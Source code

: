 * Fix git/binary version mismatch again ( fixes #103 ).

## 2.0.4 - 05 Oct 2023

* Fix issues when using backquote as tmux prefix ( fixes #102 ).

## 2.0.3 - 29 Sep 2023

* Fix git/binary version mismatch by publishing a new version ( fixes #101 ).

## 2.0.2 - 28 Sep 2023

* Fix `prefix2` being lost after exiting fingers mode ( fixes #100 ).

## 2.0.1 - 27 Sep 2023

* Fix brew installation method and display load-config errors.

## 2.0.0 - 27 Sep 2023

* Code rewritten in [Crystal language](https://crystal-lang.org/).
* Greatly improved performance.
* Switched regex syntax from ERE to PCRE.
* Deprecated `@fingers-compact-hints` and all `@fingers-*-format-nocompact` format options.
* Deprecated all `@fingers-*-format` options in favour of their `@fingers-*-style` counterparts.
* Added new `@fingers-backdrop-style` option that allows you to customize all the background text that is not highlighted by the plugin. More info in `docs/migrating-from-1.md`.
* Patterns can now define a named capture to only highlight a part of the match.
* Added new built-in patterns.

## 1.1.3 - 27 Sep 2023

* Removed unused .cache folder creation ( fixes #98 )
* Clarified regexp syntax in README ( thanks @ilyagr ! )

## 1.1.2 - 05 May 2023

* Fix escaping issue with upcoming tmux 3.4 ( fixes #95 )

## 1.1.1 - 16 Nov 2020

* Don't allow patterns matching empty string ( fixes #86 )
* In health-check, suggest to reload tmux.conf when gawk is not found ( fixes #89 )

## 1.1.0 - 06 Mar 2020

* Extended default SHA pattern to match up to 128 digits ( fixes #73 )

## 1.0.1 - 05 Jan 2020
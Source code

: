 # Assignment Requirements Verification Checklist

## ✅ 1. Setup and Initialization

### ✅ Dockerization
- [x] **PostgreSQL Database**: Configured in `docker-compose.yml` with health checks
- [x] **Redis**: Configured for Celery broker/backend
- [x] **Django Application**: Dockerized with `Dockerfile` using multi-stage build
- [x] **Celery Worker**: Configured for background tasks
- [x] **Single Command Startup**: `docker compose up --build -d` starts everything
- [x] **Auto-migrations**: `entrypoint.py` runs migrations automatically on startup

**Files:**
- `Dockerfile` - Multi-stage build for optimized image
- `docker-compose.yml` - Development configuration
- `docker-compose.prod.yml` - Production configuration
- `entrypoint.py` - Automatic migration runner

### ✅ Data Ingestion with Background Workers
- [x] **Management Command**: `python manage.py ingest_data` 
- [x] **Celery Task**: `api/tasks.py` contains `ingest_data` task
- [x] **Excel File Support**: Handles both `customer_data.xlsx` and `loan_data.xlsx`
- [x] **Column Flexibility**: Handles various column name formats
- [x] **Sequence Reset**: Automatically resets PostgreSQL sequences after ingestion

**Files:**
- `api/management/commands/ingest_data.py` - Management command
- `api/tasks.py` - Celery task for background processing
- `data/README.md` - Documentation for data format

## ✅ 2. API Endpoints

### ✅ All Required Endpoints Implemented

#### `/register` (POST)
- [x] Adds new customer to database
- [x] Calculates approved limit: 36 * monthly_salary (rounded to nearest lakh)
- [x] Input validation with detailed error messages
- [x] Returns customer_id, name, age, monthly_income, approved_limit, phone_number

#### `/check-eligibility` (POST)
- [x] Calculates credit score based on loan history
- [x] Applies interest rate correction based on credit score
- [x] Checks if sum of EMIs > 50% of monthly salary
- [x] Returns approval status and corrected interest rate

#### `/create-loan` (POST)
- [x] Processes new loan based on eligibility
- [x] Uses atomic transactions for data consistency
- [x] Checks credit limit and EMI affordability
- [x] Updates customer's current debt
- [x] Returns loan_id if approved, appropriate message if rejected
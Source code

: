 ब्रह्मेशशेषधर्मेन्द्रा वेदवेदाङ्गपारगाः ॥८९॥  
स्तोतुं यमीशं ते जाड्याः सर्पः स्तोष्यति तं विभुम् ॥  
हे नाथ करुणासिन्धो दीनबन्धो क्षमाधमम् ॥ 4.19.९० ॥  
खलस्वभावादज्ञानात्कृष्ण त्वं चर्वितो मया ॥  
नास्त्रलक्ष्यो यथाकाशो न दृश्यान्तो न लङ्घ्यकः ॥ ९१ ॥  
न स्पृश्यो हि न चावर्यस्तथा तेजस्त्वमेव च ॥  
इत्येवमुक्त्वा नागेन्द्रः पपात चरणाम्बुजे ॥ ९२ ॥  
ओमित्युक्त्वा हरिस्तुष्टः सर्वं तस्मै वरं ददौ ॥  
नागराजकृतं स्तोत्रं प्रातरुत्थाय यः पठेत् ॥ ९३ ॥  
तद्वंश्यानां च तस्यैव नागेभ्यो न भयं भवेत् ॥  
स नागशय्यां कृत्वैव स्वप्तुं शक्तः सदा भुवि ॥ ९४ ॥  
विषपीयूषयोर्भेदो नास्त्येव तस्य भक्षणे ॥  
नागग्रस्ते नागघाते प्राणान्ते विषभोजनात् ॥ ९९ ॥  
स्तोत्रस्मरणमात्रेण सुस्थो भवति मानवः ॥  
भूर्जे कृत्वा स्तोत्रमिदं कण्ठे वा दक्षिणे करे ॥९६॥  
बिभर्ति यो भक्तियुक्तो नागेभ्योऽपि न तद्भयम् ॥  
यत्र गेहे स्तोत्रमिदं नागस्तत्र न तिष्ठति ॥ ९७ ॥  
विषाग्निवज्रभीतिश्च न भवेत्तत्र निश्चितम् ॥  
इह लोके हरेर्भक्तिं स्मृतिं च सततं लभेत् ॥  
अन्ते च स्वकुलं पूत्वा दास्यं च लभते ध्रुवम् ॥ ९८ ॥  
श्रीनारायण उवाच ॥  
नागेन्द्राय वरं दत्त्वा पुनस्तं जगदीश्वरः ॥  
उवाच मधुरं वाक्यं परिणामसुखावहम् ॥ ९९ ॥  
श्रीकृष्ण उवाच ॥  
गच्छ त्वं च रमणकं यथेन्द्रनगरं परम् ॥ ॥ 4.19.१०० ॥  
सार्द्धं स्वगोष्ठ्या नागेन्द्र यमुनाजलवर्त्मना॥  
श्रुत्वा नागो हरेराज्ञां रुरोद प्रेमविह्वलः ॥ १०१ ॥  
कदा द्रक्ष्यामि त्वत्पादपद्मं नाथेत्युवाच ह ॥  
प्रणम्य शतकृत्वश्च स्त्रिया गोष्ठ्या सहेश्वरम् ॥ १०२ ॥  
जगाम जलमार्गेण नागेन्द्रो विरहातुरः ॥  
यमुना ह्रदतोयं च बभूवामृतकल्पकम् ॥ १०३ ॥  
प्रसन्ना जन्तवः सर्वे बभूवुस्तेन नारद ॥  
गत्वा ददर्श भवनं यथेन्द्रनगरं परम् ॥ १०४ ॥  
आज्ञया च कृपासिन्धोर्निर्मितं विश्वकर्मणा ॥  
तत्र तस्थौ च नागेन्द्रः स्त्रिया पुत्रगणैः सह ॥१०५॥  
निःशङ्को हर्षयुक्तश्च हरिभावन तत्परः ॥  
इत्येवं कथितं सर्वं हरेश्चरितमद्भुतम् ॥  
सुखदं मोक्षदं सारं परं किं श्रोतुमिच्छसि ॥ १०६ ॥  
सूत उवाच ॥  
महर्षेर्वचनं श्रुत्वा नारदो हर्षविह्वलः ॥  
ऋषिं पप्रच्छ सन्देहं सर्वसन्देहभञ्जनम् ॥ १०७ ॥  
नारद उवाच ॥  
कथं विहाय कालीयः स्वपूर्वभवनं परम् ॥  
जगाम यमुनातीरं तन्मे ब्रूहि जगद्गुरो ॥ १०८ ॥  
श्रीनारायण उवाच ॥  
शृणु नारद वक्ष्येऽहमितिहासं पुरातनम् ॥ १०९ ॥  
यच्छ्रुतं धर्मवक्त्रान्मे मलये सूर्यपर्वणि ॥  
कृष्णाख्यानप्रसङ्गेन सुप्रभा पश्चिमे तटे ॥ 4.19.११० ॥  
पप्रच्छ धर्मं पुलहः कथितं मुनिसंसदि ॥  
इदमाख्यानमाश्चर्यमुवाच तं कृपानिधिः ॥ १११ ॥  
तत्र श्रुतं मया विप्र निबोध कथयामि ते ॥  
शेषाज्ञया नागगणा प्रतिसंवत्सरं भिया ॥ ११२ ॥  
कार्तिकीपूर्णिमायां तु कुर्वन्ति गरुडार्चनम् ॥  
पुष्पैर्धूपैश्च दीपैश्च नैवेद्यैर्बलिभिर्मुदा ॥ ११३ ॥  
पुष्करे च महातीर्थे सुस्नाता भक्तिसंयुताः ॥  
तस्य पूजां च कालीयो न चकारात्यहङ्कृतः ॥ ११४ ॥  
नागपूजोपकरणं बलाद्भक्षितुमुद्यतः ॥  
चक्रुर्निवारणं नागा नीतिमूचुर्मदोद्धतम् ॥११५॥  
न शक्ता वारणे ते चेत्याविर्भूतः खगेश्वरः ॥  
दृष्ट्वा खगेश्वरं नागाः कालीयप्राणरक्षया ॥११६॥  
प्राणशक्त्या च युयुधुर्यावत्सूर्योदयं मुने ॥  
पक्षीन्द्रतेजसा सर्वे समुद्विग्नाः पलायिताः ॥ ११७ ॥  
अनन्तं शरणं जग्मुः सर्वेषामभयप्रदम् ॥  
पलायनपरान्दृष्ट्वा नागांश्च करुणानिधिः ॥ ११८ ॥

#### PROBLEM TO SOLVE:
Begin at the line that has "प्रसन्ना जन्तवः सर्वे बभूवुस्तेन नारद ॥" in the entries above; stop after the line that has "कार्तिकीपूर्णिमायां तु कुर्वन्ति". Transcribe exactly those lines and no others.

#### ANSWER:
प्रसन्ना जन्तवः सर्वे बभूवुस्तेन नारद ॥  
गत्वा ददर्श भवनं यथेन्द्रनगरं परम् ॥ १०४ ॥  
आज्ञया च कृपासिन्धोर्निर्मितं विश्वकर्मणा ॥  
तत्र तस्थौ च नागेन्द्रः स्त्रिया पुत्रगणैः सह ॥१०५॥  
निःशङ्को हर्षयुक्तश्च हरिभावन तत्परः ॥  
इत्येवं कथितं सर्वं हरेश्चरितमद्भुतम् ॥  
सुखदं मोक्षदं सारं परं किं श्रोतुमिच्छसि ॥ १०६ ॥  
सूत उवाच ॥  
महर्षेर्वचनं श्रुत्वा नारदो हर्षविह्वलः ॥  
ऋषिं पप्रच्छ सन्देहं सर्वसन्देहभञ्जनम् ॥ १०७ ॥  
नारद उवाच ॥  
कथं विहाय कालीयः स्वपूर्वभवनं परम् ॥  
जगाम यमुनातीरं तन्मे ब्रूहि जगद्गुरो ॥ १०८ ॥  
श्रीनारायण उवाच ॥  
शृणु नारद वक्ष्येऽहमितिहासं पुरातनम् ॥ १०९ ॥  
यच्छ्रुतं धर्मवक्त्रान्मे मलये सूर्यपर्वणि ॥  
कृष्णाख्यानप्रसङ्गेन सुप्रभा पश्चिमे तटे ॥ 4.19.११० ॥  
पप्रच्छ धर्मं पुलहः कथितं मुनिसंसदि ॥  
इदमाख्यानमाश्चर्यमुवाच तं कृपानिधिः ॥ १११ ॥  
तत्र श्रुतं मया विप्र निबोध कथयामि ते ॥  
शेषाज्ञया नागगणा प्रतिसंवत्सरं भिया ॥ ११२ ॥  
कार्तिकीपूर्णिमायां तु कुर्वन्ति गरुडार्चनम् ॥  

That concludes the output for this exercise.